The best friend of mine, aged 25, is on Kierkegaard’s aesthetic stage as he is entirely focused on hedonic needs and strives for earthly pleasures. This way, John combats boredom. While anticipating something pleasant to happen, however, he often downsizes the extent of pleasure as such. Furthermore, John’s sole concentration on his personal needs and enjoyment makes him rather ego-centric and deprived of a broader perspective and more consistent choices in life. Once John is capable of thinking of someone else or help others, he will pass to the Kierkegaard’s ethical stage.
My neighbor, Mrs. Brown, aged 44, leads ethical life according to Kierkegaard’s theory and seems to enjoy life. Purely ethical, she is an opposite of John’s aesthetic desires. Mrs. Brown leads two charities and well manages to subordinate her aesthetic desires to the ethical life. Caring about the good of society, she often sacrifices her time for volunteering. Still, it seems she is quite contented in her life while harmoniously co-existing with diverse people. By promoting social welfare, she surely gains and benefits from what life offers her in return.

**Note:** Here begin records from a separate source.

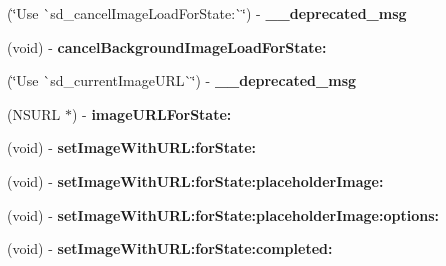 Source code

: \begin{DoxyCompactItemize}
\item 
\mbox{\label{category_u_i_button_07_web_cache_deprecated_08_ac9c0b556cb6bb0fbc754731fc11cda71}} 
(\char`\"{}Use \`{}sd\+\_\+cancel\+Image\+Load\+For\+State\+:\`{}\char`\"{}) -\/ {\bfseries \+\_\+\+\_\+deprecated\+\_\+msg}
\item 
\mbox{\label{category_u_i_button_07_web_cache_deprecated_08_a9d1a17c9dd04afddb7e71ab0b5de3742}} 
(void) -\/ {\bfseries cancel\+Background\+Image\+Load\+For\+State\+:}
\item 
\mbox{\label{category_u_i_button_07_web_cache_deprecated_08_a9abef11d7c09d7ab93a5e9bf531e3311}} 
(\char`\"{}Use \`{}sd\+\_\+current\+Image\+U\+RL\`{}\char`\"{}) -\/ {\bfseries \+\_\+\+\_\+deprecated\+\_\+msg}
\item 
\mbox{\label{category_u_i_button_07_web_cache_deprecated_08_a6ead91154847e0ebb1a993442b3b06c8}} 
(N\+S\+U\+RL $\ast$) -\/ {\bfseries image\+U\+R\+L\+For\+State\+:}
\item 
\mbox{\label{category_u_i_button_07_web_cache_deprecated_08_aa6120dbf869e6fe383ec2f46beb4e9c7}} 
(void) -\/ {\bfseries set\+Image\+With\+U\+R\+L\+:for\+State\+:}
\item 
\mbox{\label{category_u_i_button_07_web_cache_deprecated_08_a55ba1d03ef9670bfe0c81377272a204e}} 
(void) -\/ {\bfseries set\+Image\+With\+U\+R\+L\+:for\+State\+:placeholder\+Image\+:}
\item 
\mbox{\label{category_u_i_button_07_web_cache_deprecated_08_a6889b9b882c09274db7401a36ada5a82}} 
(void) -\/ {\bfseries set\+Image\+With\+U\+R\+L\+:for\+State\+:placeholder\+Image\+:options\+:}
\item 
\mbox{\label{category_u_i_button_07_web_cache_deprecated_08_a642e0c31ee4bf21d06d50aadefe92290}} 
(void) -\/ {\bfseries set\+Image\+With\+U\+R\+L\+:for\+State\+:completed\+:}

\end{DoxyCompactItemize}

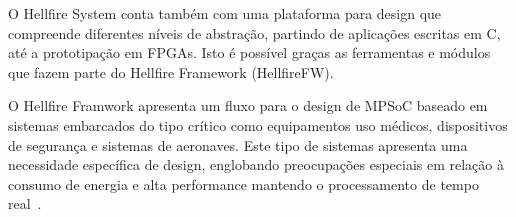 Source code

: O Hellfire System conta também com uma plataforma para design que compreende diferentes
níveis de abstração, partindo de aplicações escritas em C, até a prototipação em FPGAs.
Isto é possível graças as ferramentas e módulos que fazem parte do Hellfire Framework (HellfireFW).

O Hellfire Framwork apresenta um fluxo para o design de MPSoC baseado em sistemas embarcados do tipo crítico
como equipamentos uso médicos, dispositivos de segurança e sistemas de aeronaves. Este tipo de sistemas
apresenta uma necessidade específica de design, englobando preocupações especiais em relação à consumo de
energia e alta performance mantendo o processamento de tempo real~\cite{5450495}.
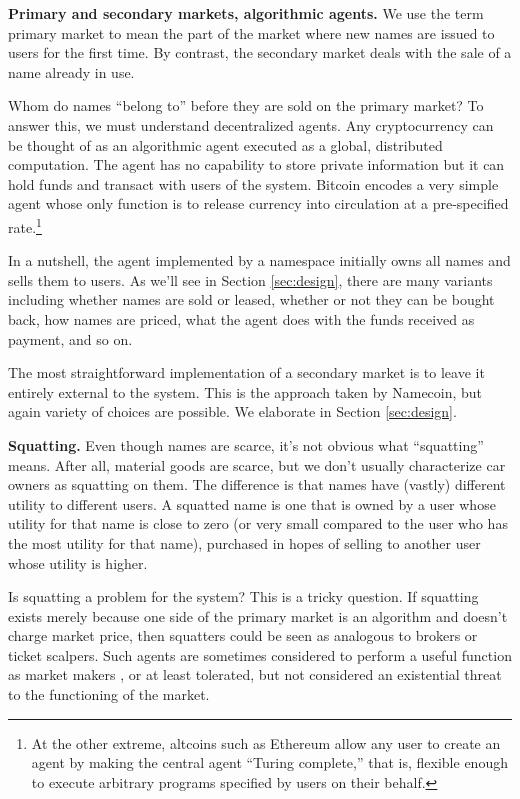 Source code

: {\bf Primary and secondary markets, algorithmic agents.} We use the term primary market to mean the part of the market where new names are issued to users for the first time. By contrast, the secondary market deals with the sale of a name already in use. 

Whom do names ``belong to'' before they are sold on the primary market? To answer this, we must understand decentralized agents. Any cryptocurrency can be thought of as an algorithmic agent executed as a global, distributed computation. The agent has no capability to store private information but it can hold funds and transact with users of the system. Bitcoin encodes a very simple agent whose only function is to release currency into circulation at a pre-specified rate.\footnote{At the other extreme, altcoins such as Ethereum allow any user to create an agent by making the central agent ``Turing complete,'' that is, flexible enough to execute arbitrary programs specified by users on their behalf.} 

In a nutshell, the agent implemented by a namespace initially owns all names and sells them to users. As we'll see in Section \ref{sec:design}, there are many variants including whether names are sold or leased, whether or not they can be bought back, how names are priced, what the agent does with the funds received as payment, and so on.

The most straightforward implementation of a secondary market is to leave it entirely external to the system. This is the approach taken by Namecoin, but again variety of choices are possible. We elaborate in Section \ref{sec:design}.

{\bf Squatting.} Even though names are scarce, it's not obvious what ``squatting'' means. After all, material goods are scarce, but we don't usually characterize car owners as squatting on them. The difference is that names have (vastly) different utility to different users. A squatted name is one that is owned by a user whose utility for that name is close to zero (or very small compared to the user who has the most utility for that name), purchased in hopes of selling to another user whose utility is higher.

Is squatting a problem for the system? This is a tricky question. If squatting exists merely because one side of the primary market is an algorithm and doesn't charge market price, then squatters could be seen as analogous to brokers or ticket scalpers. Such agents are sometimes considered to perform a useful function as market makers \cite{silber1984marketmaker}, or at least tolerated, but not considered an existential threat to the functioning of the market.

The highest on life’s way is Kierkegaard’s religious stage. We have ever been on friendly terms with Uncle Paul, aged 64, leading somewhat authentically religious life. Deep inner philosophy and peace of mind make him different from many people who only pretend, though are falsely religious. Uncle Paul maintains personal relationship with God, though never shows it. It seems that he is in permanent personal spiritual quest in which he tries to understand God and his own mission as a Christian.
According to Kierkegaard, the aesthetic life emphasizes passion; ethical life focuses on societal regulations, while the religious life is about one’s faith in God. Just like my best friend John, I have not so far transformed from the aesthetic stage to the ethical one, let alone the religious stage in Kierkegaard’s hierarchy. In this comparative analysis, I have come to a conclusion that evident transition is possible with one’s maturity and gaining more life experience. With age, I think, I will become more socially oriented and find my personal bond with God. For the time being, however, I enjoy only some elements of ethical and religious life.